After acute ischaemic injury, an almost paradoxical paradigm seems to increase detyrosinated microtubules via decreased MAP4 decoration of microtubules (FIG. 4c). Myocardial infarction rapidly induces detyrosination by approximately fourfold in the surrounding myocardium, which is causally implicated in impaired contractile function109. In response to myocardial infarction, MAP–microtubule affinity-regulating kinase 4 (MARK4) phosphorylates MAP4 to weaken its association with cardiac microtubules109. This weakened association facilitates the binding of VASH2–small vasohibin-binding protein (SVBP) to the microtubule to increase detyrosination, which again promotes interaction with desmin and viscoelastic resistance to cardiomyocyte motion109. Importantly, cardiomyocyte-specific deletion of Mark4 blocks the myocardial infarction-induced MAP4 phosphorylation and dissociation from the microtubule, protecting the heart from increased detyrosination and contractile dysfunction109. In the absence of MARK4, normal infarct size and pathological remodelling are still observed in the month after myocardial infarction, but cardiac function is markedly preserved109. These data support targeting the MARK4–MAP4–VASH2 axis for preservation of cardiac function after ischaemic injury.
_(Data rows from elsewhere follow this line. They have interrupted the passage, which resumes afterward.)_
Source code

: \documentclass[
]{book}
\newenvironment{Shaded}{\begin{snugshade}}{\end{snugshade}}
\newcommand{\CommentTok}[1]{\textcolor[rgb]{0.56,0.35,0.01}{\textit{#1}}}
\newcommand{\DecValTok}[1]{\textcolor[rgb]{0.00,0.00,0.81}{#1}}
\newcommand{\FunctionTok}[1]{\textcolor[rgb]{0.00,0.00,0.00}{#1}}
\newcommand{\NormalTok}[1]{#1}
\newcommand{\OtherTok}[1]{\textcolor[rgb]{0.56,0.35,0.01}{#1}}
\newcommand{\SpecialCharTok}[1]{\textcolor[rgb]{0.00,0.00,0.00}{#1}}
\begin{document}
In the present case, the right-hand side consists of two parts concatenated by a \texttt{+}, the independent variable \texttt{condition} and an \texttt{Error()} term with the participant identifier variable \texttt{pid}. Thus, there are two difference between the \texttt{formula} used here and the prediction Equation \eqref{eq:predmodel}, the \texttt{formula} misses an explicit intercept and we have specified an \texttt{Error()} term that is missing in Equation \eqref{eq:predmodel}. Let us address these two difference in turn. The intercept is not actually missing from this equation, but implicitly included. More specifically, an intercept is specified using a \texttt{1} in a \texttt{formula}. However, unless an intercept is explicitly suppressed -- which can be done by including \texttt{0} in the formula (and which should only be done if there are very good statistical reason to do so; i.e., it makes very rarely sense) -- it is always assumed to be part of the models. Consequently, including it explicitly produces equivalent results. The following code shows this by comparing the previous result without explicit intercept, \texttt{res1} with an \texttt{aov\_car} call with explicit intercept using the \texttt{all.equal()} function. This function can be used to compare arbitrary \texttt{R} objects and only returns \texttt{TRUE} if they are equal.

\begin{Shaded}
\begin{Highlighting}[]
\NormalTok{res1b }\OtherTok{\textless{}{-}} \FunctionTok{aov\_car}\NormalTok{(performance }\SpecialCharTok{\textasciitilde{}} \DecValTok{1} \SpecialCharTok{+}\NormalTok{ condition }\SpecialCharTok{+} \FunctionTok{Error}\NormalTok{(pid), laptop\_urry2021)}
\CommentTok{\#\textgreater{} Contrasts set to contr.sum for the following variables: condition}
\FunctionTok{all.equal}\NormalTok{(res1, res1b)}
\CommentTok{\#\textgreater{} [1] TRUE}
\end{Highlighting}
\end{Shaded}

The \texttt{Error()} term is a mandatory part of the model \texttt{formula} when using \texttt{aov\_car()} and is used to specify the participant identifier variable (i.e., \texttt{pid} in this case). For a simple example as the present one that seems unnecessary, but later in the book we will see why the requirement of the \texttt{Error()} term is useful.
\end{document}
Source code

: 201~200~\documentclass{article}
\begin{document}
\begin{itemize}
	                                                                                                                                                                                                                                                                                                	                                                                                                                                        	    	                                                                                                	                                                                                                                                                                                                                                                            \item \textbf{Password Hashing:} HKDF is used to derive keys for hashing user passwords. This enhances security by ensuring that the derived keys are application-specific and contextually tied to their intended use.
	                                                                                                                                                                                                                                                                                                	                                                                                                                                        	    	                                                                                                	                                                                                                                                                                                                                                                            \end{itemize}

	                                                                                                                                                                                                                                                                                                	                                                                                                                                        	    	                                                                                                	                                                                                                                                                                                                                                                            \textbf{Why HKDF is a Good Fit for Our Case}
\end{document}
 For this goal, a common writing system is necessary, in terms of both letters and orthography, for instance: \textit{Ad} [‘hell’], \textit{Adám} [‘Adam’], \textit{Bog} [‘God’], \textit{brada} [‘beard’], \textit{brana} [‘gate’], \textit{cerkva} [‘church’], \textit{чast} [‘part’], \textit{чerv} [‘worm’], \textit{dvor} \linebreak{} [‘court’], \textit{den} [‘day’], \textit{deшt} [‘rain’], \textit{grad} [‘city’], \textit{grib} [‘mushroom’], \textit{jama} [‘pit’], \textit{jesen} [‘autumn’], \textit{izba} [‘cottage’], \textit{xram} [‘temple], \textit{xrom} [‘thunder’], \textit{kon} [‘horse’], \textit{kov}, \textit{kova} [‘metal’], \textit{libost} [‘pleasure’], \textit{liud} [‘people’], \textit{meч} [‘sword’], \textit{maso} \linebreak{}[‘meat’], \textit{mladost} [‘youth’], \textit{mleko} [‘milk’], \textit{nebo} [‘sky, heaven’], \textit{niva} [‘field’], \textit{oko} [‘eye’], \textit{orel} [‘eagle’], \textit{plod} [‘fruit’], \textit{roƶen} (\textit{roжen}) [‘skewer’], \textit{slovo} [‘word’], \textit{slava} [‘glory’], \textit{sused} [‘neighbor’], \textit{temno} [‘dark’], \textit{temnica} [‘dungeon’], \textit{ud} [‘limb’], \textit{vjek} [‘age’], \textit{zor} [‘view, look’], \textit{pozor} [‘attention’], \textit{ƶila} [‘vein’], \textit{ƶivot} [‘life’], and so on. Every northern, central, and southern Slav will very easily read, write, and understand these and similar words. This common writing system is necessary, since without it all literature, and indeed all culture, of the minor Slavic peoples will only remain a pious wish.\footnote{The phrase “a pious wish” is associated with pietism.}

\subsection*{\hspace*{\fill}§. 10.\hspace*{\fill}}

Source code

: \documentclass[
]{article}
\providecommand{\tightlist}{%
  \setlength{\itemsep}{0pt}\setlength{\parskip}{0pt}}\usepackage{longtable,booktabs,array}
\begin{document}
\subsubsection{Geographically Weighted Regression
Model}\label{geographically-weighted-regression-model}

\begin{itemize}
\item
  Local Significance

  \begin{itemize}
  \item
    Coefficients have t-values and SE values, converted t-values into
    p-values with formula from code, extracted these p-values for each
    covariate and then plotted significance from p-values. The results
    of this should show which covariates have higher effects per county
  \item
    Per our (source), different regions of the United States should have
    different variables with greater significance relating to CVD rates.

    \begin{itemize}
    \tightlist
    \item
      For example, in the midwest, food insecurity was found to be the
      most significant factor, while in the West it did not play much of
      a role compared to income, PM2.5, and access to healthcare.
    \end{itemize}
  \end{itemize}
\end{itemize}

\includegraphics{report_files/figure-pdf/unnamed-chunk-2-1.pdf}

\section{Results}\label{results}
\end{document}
Oxidative stress can also directly modify microtubules to drive network densification in HF (FIG. 4c). In HF, oxidative stress causes the oxidation of cysteine residues of microtubules, which leads to structural damage in the microtubule lattice110. Incorporation of new, GTP-bound tubulin into these oxidized regions then directly stabilizes microtubules by protecting them from depolymerization, which is sufficient to drive MTN densification110.

In summary, multiple mechanisms can synergistically contribute to pathological remodelling of the MTN. These include: transcriptional induction of tubulin isoforms, MAPs and modifying enzymes; autoregulation of tubulin content; and microtubule stabilization, which occurs through intermediate filaments, MAPs, and enzymatic and oxidative modifications of tubulin. Despite these diverse routes, a consistent signature of increased microtubule density, stability and post-translational detyrosination is observed in advanced HF.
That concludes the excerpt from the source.